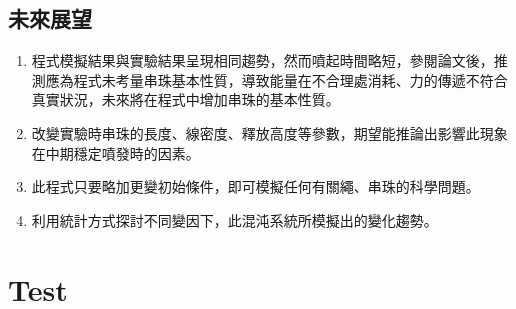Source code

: \documentclass[11pt,twoside,b5paper]{article}
\begin{document}
\subsection{未來展望}
\begin{enumerate}
    \item 程式模擬結果與實驗結果呈現相同趨勢，然而噴起時間略短，參閱論文後，推測應為程式未考量串珠基本性質，導致能量在不合理處消耗、力的傳遞不符合真實狀況，未來將在程式中增加串珠的基本性質。
    \item 改變實驗時串珠的長度、線密度、釋放高度等參數，期望能推論出影響此現象在中期穩定噴發時的因素。
    \item 此程式只要略加更變初始條件，即可模擬任何有關繩、串珠的科學問題。
    \item 利用統計方式探討不同變因下，此混沌系統所模擬出的變化趨勢。
\end{enumerate}

\section{Test}

\medskip
\renewcommand{\refname}{\S\quad 參考資料}
\nocite{*}


\end{document}
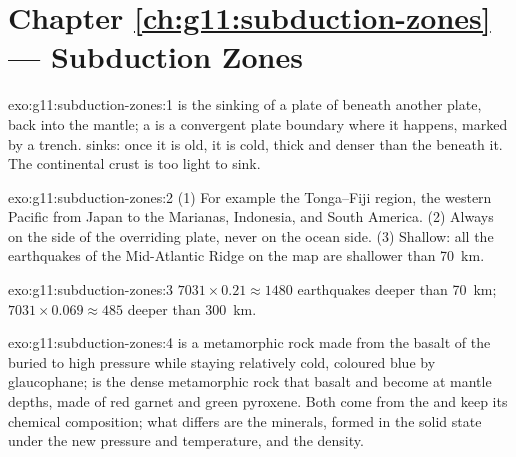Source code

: \section*{Chapter \ref{ch:g11:subduction-zones} --- Subduction Zones}

\begin{solution}{exo:g11:subduction-zones:1}
 is the sinking of a plate of  beneath another
plate, back into the mantle; a  is a convergent plate boundary
where it happens, marked by a trench.  sinks: once it is
old, it is cold, thick and denser than the  beneath it. The
continental crust is too light to sink.
\end{solution}

\begin{solution}{exo:g11:subduction-zones:2}
(1) For example the Tonga--Fiji region, the western Pacific from Japan to the
Marianas, Indonesia, and South America. (2) Always on the side of the
overriding plate, never on the ocean side. (3) Shallow: all the earthquakes of
the Mid-Atlantic Ridge on the map are shallower than \qty{70}{km}.
\end{solution}

\begin{solution}{exo:g11:subduction-zones:3}
$7031 \times 0.21 \approx 1480$ earthquakes deeper than \qty{70}{km};
$7031 \times 0.069 \approx 485$ deeper than \qty{300}{km}.
\end{solution}

\begin{solution}{exo:g11:subduction-zones:4}
 is a metamorphic rock made from the basalt of the 
buried to high pressure while staying relatively cold, coloured blue by
glaucophane;  is the dense metamorphic rock that basalt and 
become at mantle depths, made of red garnet and green pyroxene. Both come from
the  and keep its chemical composition; what differs are the
minerals, formed in the solid state under the new pressure and temperature,
and the density.
\end{solution}

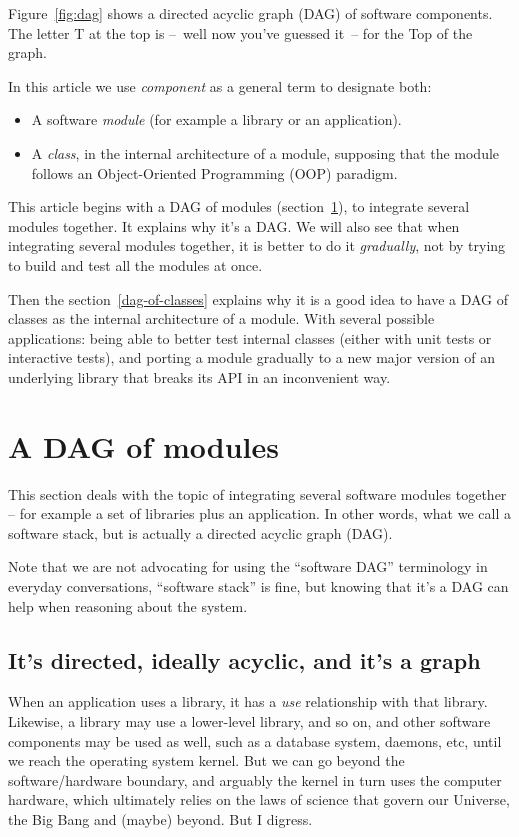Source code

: \documentclass[a4paper,11pt]{article}
\begin{document}
Figure~\ref{fig:dag} shows a directed acyclic graph (DAG) of software components. The letter T at the top is --~well now you've guessed it~-- for the Top of the graph.

In this article we use \emph{component} as a general term to designate both:
\begin{itemize}
  \item A software \emph{module} (for example a library or an application).
  \item A \emph{class}, in the internal architecture of a module, supposing that the module follows an Object-Oriented Programming (OOP) paradigm.
\end{itemize}

This article begins with a DAG of modules (section~\ref{dag-of-modules}), to integrate several modules together. It explains why it's a DAG. We will also see that when integrating several modules together, it is better to do it \emph{gradually}, not by trying to build and test all the modules at once.

Then the section~\ref{dag-of-classes} explains why it is a good idea to have a DAG of classes as the internal architecture of a module. With several possible applications: being able to better test internal classes (either with unit tests or interactive tests), and porting a module gradually to a new major version of an underlying library that breaks its API in an inconvenient way.

\section{A DAG of modules}
\label{dag-of-modules}

This section deals with the topic of integrating several software modules together -- for example a set of libraries plus an application. In other words, what we call a software stack, but is actually a directed acyclic graph (DAG).

Note that we are not advocating for using the ``software DAG'' terminology in everyday conversations, ``software stack'' is fine, but knowing that it's a DAG can help when reasoning about the system.

\subsection{It's directed, ideally acyclic, and it's a graph}
When an application uses a library, it has a \emph{use} relationship with that library. Likewise, a library may use a lower-level library, and so on, and other software components may be used as well, such as a database system, daemons, etc, until we reach the operating system kernel. But we can go beyond the software/hardware boundary, and arguably the kernel in turn uses the computer hardware, which ultimately relies on the laws of science that govern our Universe, the Big Bang and (maybe) beyond. But I digress.
\end{document}
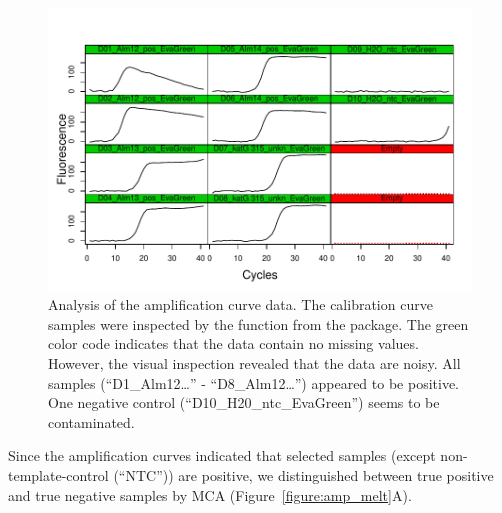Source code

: \begin{figure}[htbp]
  \centering
  \includegraphics[clip=true, trim=0.2cm 0.3cm 0.4cm 1.2cm, width=12cm]{figures/plotCurves.pdf}
  \caption{Analysis of the amplification curve data. The calibration curve 
samples were inspected by the  function from the 
 package. The green color code indicates that the data contain 
no missing values. However, the visual inspection revealed that the data are 
noisy. All samples (``D1\_Alm12\ldots'' - ``D8\_Alm12\ldots'') appeared to be 
positive. One negative control (``D10\_H20\_ntc\_EvaGreen'') 
seems to be contaminated.}
  \label{figure:plotCurves}
\end{figure}

Since the amplification curves indicated that selected samples (except 
non-template-control (``NTC'')) are positive, we distinguished between true 
positive and true negative samples by MCA (Figure~\ref{figure:amp_melt}A).

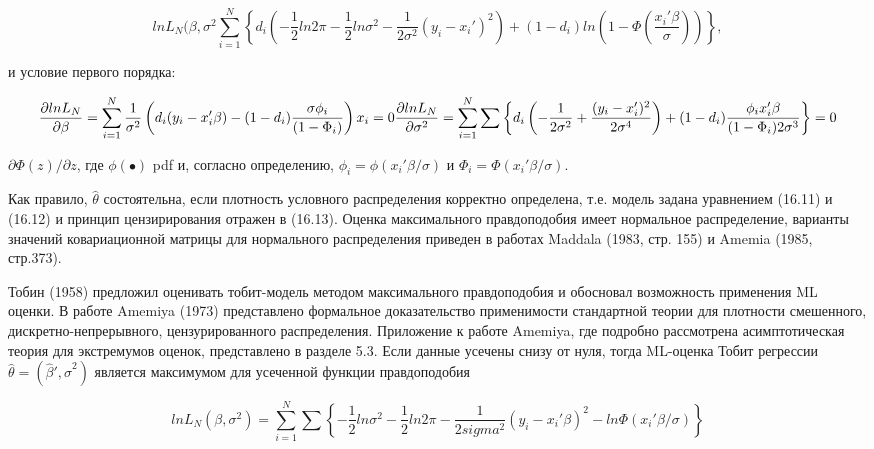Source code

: \begin{equation}
ln L_N(\beta,\sigma^2\sum_{i=1}^N
\left\lbrace d_i\left(-\dfrac{1}{2}ln{2\pi}-\dfrac{1}{2}ln{\sigma^2-\dfrac{1}{2\sigma^2}(y_i-x_i')^2}\right)+(1-d_i)ln \left(1-\Phi
\left( \dfrac{x_i'\beta}{\sigma}\right)\right)\right\rbrace,
\end{equation}

и условие первого порядка:

\begin{equation}
\dfrac{\partial ln L_N}{\partial\beta}=\sum_{i=1}^N\dfrac{1}{\sigma^2}\left(d_i(y_i-x_i'\beta)-(1-d_i)\dfrac{\sigma\phi_i}{(1-\Phi_i)}\right)x_i=0 \\
\dfrac{\partial ln L_N}{\partial\sigma^2}=\sum_{i=1}^N\sum\left\lbrace d_i \left(-\dfrac{1}{2\sigma^2}+\dfrac{(y_i-x_i')^2}{2\sigma^4}\right)+(1-d_i)\dfrac{\phi_i x_i'\beta}{(1-\Phi_i)2\sigma^3}\right\rbrace=0
\end{equation}


$\partial\Phi(z)/\partial{z}$, где $\phi(\bullet)$ pdf и, согласно определению, $\phi_i=\phi(x_i'\beta/\sigma)$ и $\Phi_i=\Phi(x_i'\beta/\sigma)$.


Как правило, $\hat{\theta}$ состоятельна, если плотность условного распределения корректно определена, т.е. модель задана уравнением (16.11) и (16.12) и принцип цензирирования отражен в (16.13). Оценка максимального правдоподобия имеет нормальное распределение, варианты значений ковариационной матрицы для нормального распределения приведен в работах Maddala (1983, стр. 155) и Amemia (1985, стр.373).

Тобин (1958) предложил оценивать тобит-модель методом максимального правдоподобия и обосновал возможность применения ML оценки. В работе Amemiya (1973) представлено формальное доказательство применимости стандартной теории для плотности смешенного, дискретно-непрерывного, цензурированного распределения. Приложение к работе Amemiya, где подробно рассмотрена асимптотическая теория для экстремумов оценок, представлено в разделе 5.3.
Если данные усечены снизу от нуля, тогда ML-оценка Тобит регрессии $\hat{\theta}=(\hat{\beta}',\hat{\sigma}^2)$ является максимумом для усеченной функции правдоподобия


\begin{equation}
ln{L_N(\beta,\sigma^2)}=\sum_{i=1}^N{\sum\left\lbrace -\dfrac{1}{2}ln{\sigma^2}-\dfrac{1}{2}{ln{2\pi}}-\dfrac{1}{2sigma^2}(y_i-x_i'\beta)^2-ln{\Phi(x_i'\beta/\sigma)}\right\rbrace }
\end{equation}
● ● ● ● ● ● ●
== What you should do ==
Repeat the material above verbatim, with no pictures in the output.

== Result of the task ==
Source code

: \documentclass[11pt,twoside,b5paper]{article}
\begin{document}
\subsection{未來展望}
\begin{enumerate}
    \item 程式模擬結果與實驗結果呈現相同趨勢，然而噴起時間略短，參閱論文後，推測應為程式未考量串珠基本性質，導致能量在不合理處消耗、力的傳遞不符合真實狀況，未來將在程式中增加串珠的基本性質。
    \item 改變實驗時串珠的長度、線密度、釋放高度等參數，期望能推論出影響此現象在中期穩定噴發時的因素。
    \item 此程式只要略加更變初始條件，即可模擬任何有關繩、串珠的科學問題。
    \item 利用統計方式探討不同變因下，此混沌系統所模擬出的變化趨勢。
\end{enumerate}

\section{Test}

\medskip
\renewcommand{\refname}{\S\quad 參考資料}
\nocite{*}


\end{document}
Source code

: \section*{Chapter \ref{ch:g11:subduction-zones} --- Subduction Zones}

\begin{solution}{exo:g11:subduction-zones:1}
 is the sinking of a plate of  beneath another
plate, back into the mantle; a  is a convergent plate boundary
where it happens, marked by a trench.  sinks: once it is
old, it is cold, thick and denser than the  beneath it. The
continental crust is too light to sink.
\end{solution}

\begin{solution}{exo:g11:subduction-zones:2}
(1) For example the Tonga--Fiji region, the western Pacific from Japan to the
Marianas, Indonesia, and South America. (2) Always on the side of the
overriding plate, never on the ocean side. (3) Shallow: all the earthquakes of
the Mid-Atlantic Ridge on the map are shallower than \qty{70}{km}.
\end{solution}

\begin{solution}{exo:g11:subduction-zones:3}
$7031 \times 0.21 \approx 1480$ earthquakes deeper than \qty{70}{km};
$7031 \times 0.069 \approx 485$ deeper than \qty{300}{km}.
\end{solution}

\begin{solution}{exo:g11:subduction-zones:4}
 is a metamorphic rock made from the basalt of the 
buried to high pressure while staying relatively cold, coloured blue by
glaucophane;  is the dense metamorphic rock that basalt and 
become at mantle depths, made of red garnet and green pyroxene. Both come from
the  and keep its chemical composition; what differs are the
minerals, formed in the solid state under the new pressure and temperature,
and the density.
\end{solution}

Source code

: \documentclass[a4paper,11pt]{article}
\begin{document}
Figure~\ref{fig:dag} shows a directed acyclic graph (DAG) of software components. The letter T at the top is --~well now you've guessed it~-- for the Top of the graph.

In this article we use \emph{component} as a general term to designate both:
\begin{itemize}
  \item A software \emph{module} (for example a library or an application).
  \item A \emph{class}, in the internal architecture of a module, supposing that the module follows an Object-Oriented Programming (OOP) paradigm.
\end{itemize}

This article begins with a DAG of modules (section~\ref{dag-of-modules}), to integrate several modules together. It explains why it's a DAG. We will also see that when integrating several modules together, it is better to do it \emph{gradually}, not by trying to build and test all the modules at once.

Then the section~\ref{dag-of-classes} explains why it is a good idea to have a DAG of classes as the internal architecture of a module. With several possible applications: being able to better test internal classes (either with unit tests or interactive tests), and porting a module gradually to a new major version of an underlying library that breaks its API in an inconvenient way.

\section{A DAG of modules}
\label{dag-of-modules}

This section deals with the topic of integrating several software modules together -- for example a set of libraries plus an application. In other words, what we call a software stack, but is actually a directed acyclic graph (DAG).

Note that we are not advocating for using the ``software DAG'' terminology in everyday conversations, ``software stack'' is fine, but knowing that it's a DAG can help when reasoning about the system.

\subsection{It's directed, ideally acyclic, and it's a graph}
When an application uses a library, it has a \emph{use} relationship with that library. Likewise, a library may use a lower-level library, and so on, and other software components may be used as well, such as a database system, daemons, etc, until we reach the operating system kernel. But we can go beyond the software/hardware boundary, and arguably the kernel in turn uses the computer hardware, which ultimately relies on the laws of science that govern our Universe, the Big Bang and (maybe) beyond. But I digress.
\end{document}
Source code

: \begin{figure}[htbp]
  \centering
  \includegraphics[clip=true, trim=0.2cm 0.3cm 0.4cm 1.2cm, width=12cm]{figures/plotCurves.pdf}
  \caption{Analysis of the amplification curve data. The calibration curve 
samples were inspected by the  function from the 
 package. The green color code indicates that the data contain 
no missing values. However, the visual inspection revealed that the data are 
noisy. All samples (``D1\_Alm12\ldots'' - ``D8\_Alm12\ldots'') appeared to be 
positive. One negative control (``D10\_H20\_ntc\_EvaGreen'') 
seems to be contaminated.}
  \label{figure:plotCurves}
\end{figure}

Since the amplification curves indicated that selected samples (except 
non-template-control (``NTC'')) are positive, we distinguished between true 
positive and true negative samples by MCA (Figure~\ref{figure:amp_melt}A).

Source code

: \begin{equation}
ln L_N(\beta,\sigma^2\sum_{i=1}^N
\left\lbrace d_i\left(-\dfrac{1}{2}ln{2\pi}-\dfrac{1}{2}ln{\sigma^2-\dfrac{1}{2\sigma^2}(y_i-x_i')^2}\right)+(1-d_i)ln \left(1-\Phi
\left( \dfrac{x_i'\beta}{\sigma}\right)\right)\right\rbrace,
\end{equation}

и условие первого порядка:

\begin{equation}
\dfrac{\partial ln L_N}{\partial\beta}=\sum_{i=1}^N\dfrac{1}{\sigma^2}\left(d_i(y_i-x_i'\beta)-(1-d_i)\dfrac{\sigma\phi_i}{(1-\Phi_i)}\right)x_i=0 \\
\dfrac{\partial ln L_N}{\partial\sigma^2}=\sum_{i=1}^N\sum\left\lbrace d_i \left(-\dfrac{1}{2\sigma^2}+\dfrac{(y_i-x_i')^2}{2\sigma^4}\right)+(1-d_i)\dfrac{\phi_i x_i'\beta}{(1-\Phi_i)2\sigma^3}\right\rbrace=0
\end{equation}


$\partial\Phi(z)/\partial{z}$, где $\phi(\bullet)$ pdf и, согласно определению, $\phi_i=\phi(x_i'\beta/\sigma)$ и $\Phi_i=\Phi(x_i'\beta/\sigma)$.


Как правило, $\hat{\theta}$ состоятельна, если плотность условного распределения корректно определена, т.е. модель задана уравнением (16.11) и (16.12) и принцип цензирирования отражен в (16.13). Оценка максимального правдоподобия имеет нормальное распределение, варианты значений ковариационной матрицы для нормального распределения приведен в работах Maddala (1983, стр. 155) и Amemia (1985, стр.373).

Тобин (1958) предложил оценивать тобит-модель методом максимального правдоподобия и обосновал возможность применения ML оценки. В работе Amemiya (1973) представлено формальное доказательство применимости стандартной теории для плотности смешенного, дискретно-непрерывного, цензурированного распределения. Приложение к работе Amemiya, где подробно рассмотрена асимптотическая теория для экстремумов оценок, представлено в разделе 5.3.
Если данные усечены снизу от нуля, тогда ML-оценка Тобит регрессии $\hat{\theta}=(\hat{\beta}',\hat{\sigma}^2)$ является максимумом для усеченной функции правдоподобия


\begin{equation}
ln{L_N(\beta,\sigma^2)}=\sum_{i=1}^N{\sum\left\lbrace -\dfrac{1}{2}ln{\sigma^2}-\dfrac{1}{2}{ln{2\pi}}-\dfrac{1}{2sigma^2}(y_i-x_i'\beta)^2-ln{\Phi(x_i'\beta/\sigma)}\right\rbrace }
\end{equation}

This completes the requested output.